Aug 28 (IFR) - The one-notch upgrade of South Korea by Moody’s to Aa3 has driven the yields on most bonds from Seoul-based companies to their lowest levels in history. Spreads on these securities are also close to their tightest ever, even as US Treasury yields are dropping.

And while Korea is the bellwether, the move is broader. Most investment-grade bonds in Asia, with a few exceptions, are as rich as they have ever been. Still, investors are unfazed and most are betting that there still is plenty left to gain from buying into the asset class.

“All in all, I see continued demand for EM dollar assets, continued demand for investment-grade rated (benchmark) Asian and Latin American credits due to a marked lack of supply which forces benchmark-aware managers to continue deploying inflows or reinvestment flows into higher yielding securities,” said Robert Abad, portfolio manager at Western Asset Management.

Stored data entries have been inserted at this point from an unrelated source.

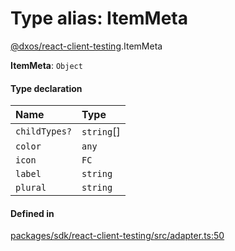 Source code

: # Type alias: ItemMeta

[@dxos/react-client-testing](../modules/dxos_react_client_testing.md).ItemMeta

 **ItemMeta**: `Object`

#### Type declaration

| Name | Type |
| :------ | :------ |
| `childTypes?` | `string`[] |
| `color` | `any` |
| `icon` | `FC` |
| `label` | `string` |
| `plural` | `string` |

#### Defined in

[packages/sdk/react-client-testing/src/adapter.ts:50](https://github.com/dxos/dxos/blob/db8188dae/packages/sdk/react-client-testing/src/adapter.ts#L50)
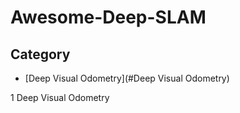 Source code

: # Awesome-Deep-SLAM

## Category
* [Deep Visual Odometry](#Deep Visual Odometry)

1 Deep Visual Odometry

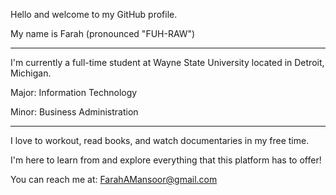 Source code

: Hello and welcome to my GitHub profile.

My name is Farah (pronounced "FUH-RAW")

----------------------------------------------------------------------------------------------

I'm currently a full-time student at Wayne State University located in Detroit, Michigan.

Major: Information Technology

Minor: Business Administration

----------------------------------------------------------------------------------------------

I love to workout, read books, and watch documentaries in my free time.

I'm here to learn from and explore everything that this platform has to offer!

You can reach me at: FarahAMansoor@gmail.com
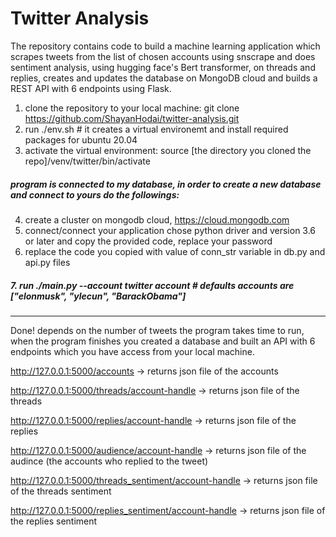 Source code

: # Twitter Analysis
The repository contains code to build a machine learning application which scrapes tweets from the list of chosen accounts using snscrape and does sentiment analysis, using hugging face's Bert transformer, on threads and replies, creates and updates the database on MongoDB cloud and builds a REST API with 6 endpoints using Flask.


1. clone the repository to your local machine:
git clone https://github.com/ShayanHodai/twitter-analysis.git
2. run ./env.sh # it creates a virtual environemt and install required packages for ubuntu 20.04
3. activate the virtual environment:
source [the directory you cloned the repo]/venv/twitter/bin/activate
##### program is connected to my database, in order to create a new database and connect to yours do the followings:
4. create a cluster on  mongodb cloud, https://cloud.mongodb.com
5. connect/connect your application chose python driver and version 3.6 or later and copy the provided code, replace your password 
6. replace the code you copied with value of conn_str variable in db.py and api.py files
##### 7. run ./main.py --account twitter account # defaults accounts are ["elonmusk", "ylecun", "BarackObama"]
-----------------------------------------------------------------------------------------------------------------------------------------------------------
Done! depends on the number of tweets the program takes time to run, when the program finishes you created a database and built an API with 6 endpoints which you have access from your local machine.

http://127.0.0.1:5000/accounts -> returns json file of the accounts

http://127.0.0.1:5000/threads/account-handle -> returns json file of the threads

http://127.0.0.1:5000/replies/account-handle -> returns json file of the replies

http://127.0.0.1:5000/audience/account-handle -> returns json file of the audince (the accounts who replied to the tweet)

http://127.0.0.1:5000/threads_sentiment/account-handle -> returns json file of the threads sentiment

http://127.0.0.1:5000/replies_sentiment/account-handle -> returns json file of the replies sentiment
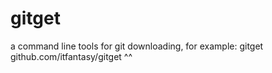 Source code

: # gitget
a command line tools for git downloading, for example: gitget github.com/itfantasy/gitget ^^

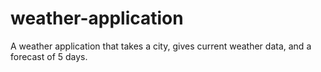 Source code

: # weather-application
A weather application that takes a city, gives current weather data, and a forecast of 5 days.
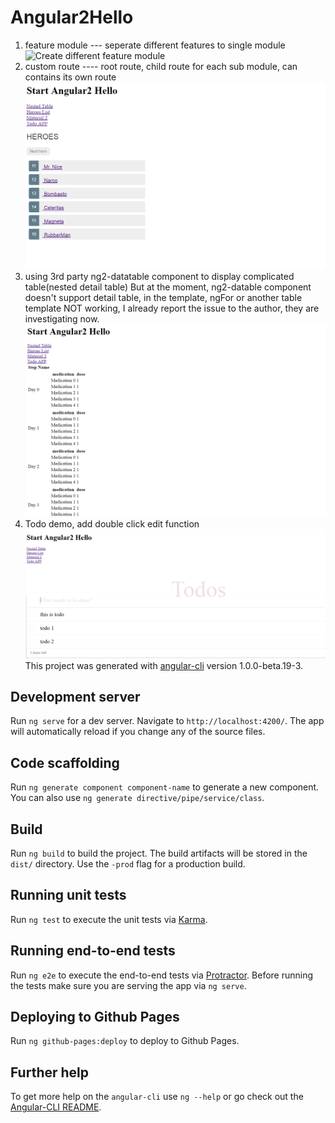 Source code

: # Angular2Hello
1. feature module --- seperate different features to single module
![Create different feature module]("https://github.com/penndai/ng2-vscode/blob/master/screenshots/Todo.PNG "Seperate different modules")
2. custom route ---- root route, child route
   for each sub module, can contains its own route
![custom route for Hero List and Edit detail](https://github.com/penndai/ng2-vscode/blob/master/screenshots/custom-route.PNG "Custom route")
3. using 3rd party ng2-datatable component to display complicated table(nested detail table)
   But at the moment, ng2-datable component doesn't support detail table, in the template, ngFor or another table template NOT working,
   I already report the issue to the author, they are investigating now.
![nested table](https://github.com/penndai/ng2-vscode/blob/master/screenshots/nestedtable.PNG "Nested table")
4. Todo demo, add double click edit function
![todo item](https://github.com/penndai/ng2-vscode/blob/master/screenshots/Todo.PNG "Double click edit todo item")
This project was generated with [angular-cli](https://github.com/angular/angular-cli) version 1.0.0-beta.19-3.

## Development server
Run `ng serve` for a dev server. Navigate to `http://localhost:4200/`. The app will automatically reload if you change any of the source files.

## Code scaffolding

Run `ng generate component component-name` to generate a new component. You can also use `ng generate directive/pipe/service/class`.

## Build

Run `ng build` to build the project. The build artifacts will be stored in the `dist/` directory. Use the `-prod` flag for a production build.

## Running unit tests

Run `ng test` to execute the unit tests via [Karma](https://karma-runner.github.io).

## Running end-to-end tests

Run `ng e2e` to execute the end-to-end tests via [Protractor](http://www.protractortest.org/).
Before running the tests make sure you are serving the app via `ng serve`.

## Deploying to Github Pages

Run `ng github-pages:deploy` to deploy to Github Pages.

## Further help

To get more help on the `angular-cli` use `ng --help` or go check out the [Angular-CLI README](https://github.com/angular/angular-cli/blob/master/README.md).
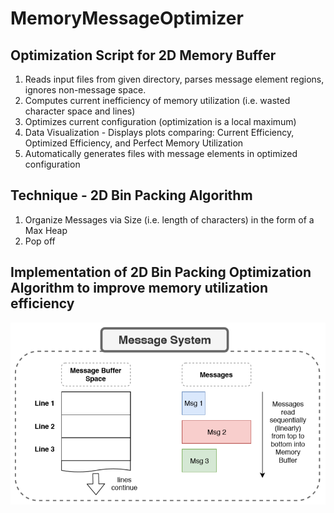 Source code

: # MemoryMessageOptimizer

## Optimization Script for 2D Memory Buffer

1) Reads input files from given directory, parses message element regions, ignores non-message space.
2) Computes current inefficiency of memory utilization (i.e. wasted character space and lines)
3) Optimizes current configuration (optimization is a local maximum)
4) Data Visualization - Displays plots comparing: Current Efficiency, Optimized Efficiency, and Perfect Memory Utilization
5) Automatically generates files with message elements in optimized configuration

## Technique - 2D Bin Packing Algorithm

1) Organize Messages via Size (i.e. length of characters) in the form of a Max Heap
2) Pop off 

## Implementation of 2D Bin Packing Optimization Algorithm to improve memory utilization efficiency

![Message System](https://github.com/Cabralcm/MemoryMessageOptimizer/blob/master/Images/Message_System.png)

Abad is not alone. Several US-based portfolio managers told IFR that they believe the rally in investment-grade EM bonds still has legs. “EM fundamentals relative to developed markets are better and valuations, in spread terms, remain higher,” said one.

The reason for being sanguine is simple: all the factors that brought Asian credits to their current standing remain in place. And Korea is the poster child of this process having been on the upgrade list at the same time as most of the developed countries in the Western world were being downgraded.

“Balance sheet strength in EM remains resilient despite two massive body blows by the US and Europe,” said Abad.

Korea, alongside most of Asia, is still growing, while Europe and the US have almost stood still since the 2008 crisis, which explains why Korean bonds are at the tightest levels in memory.

Yet investors still believe there is potential upside, given that many of them remain wide relative to similarly-rated bonds from US companies in the same sectors. There are some examples, Hyundai and Samsung for example, where companies trade in line with US peers - but investors think there could be more tightening ahead.

“The market is repricing this discount,” said the US portfolio manager.

The other factor that may prompt more spread-tightening for Asian dollar bonds is a rotation into EM fixed income. If spreads are set to tighten, yields have a lot of room to drop further, simply because the bull market in US Treasuries is yet to see the finish line, according to analysts.

In a recent research piece, US asset manager Loomis Sayles painted a dire picture of the near future in the US, as the country struggles with the so-called fiscal cliff in an election year.

In its worst case scenario - which saw US lawmakers letting massive fiscal cuts be rolled out - Loomis Sayles predicted the American economy could go into a recession and the yield on the 10-year US Treasury could drop to 1% by January.

On Monday, Citigroup analysts too predicted that 10yr yields were possibly headed to 1%, a move that would mean very significant price gains for buyers of Asian high-grade paper.

If the 2017 bonds of Korea Development Bank held on to their current spread of 150bp and the yield on the five-year US Treasury drops by 40bp, the bonds by the policy bank would rally almost US$3, or 2.8%, from their current 107.35 level.

Considering the bonds were issued in November 2011 at 99.549, then if prices breach 110 by January, investors will have logged gains of 10.5% from price appreciation alone. That is why, even when they are yielding a record low 2.3%, KDB bonds continue to be attractive.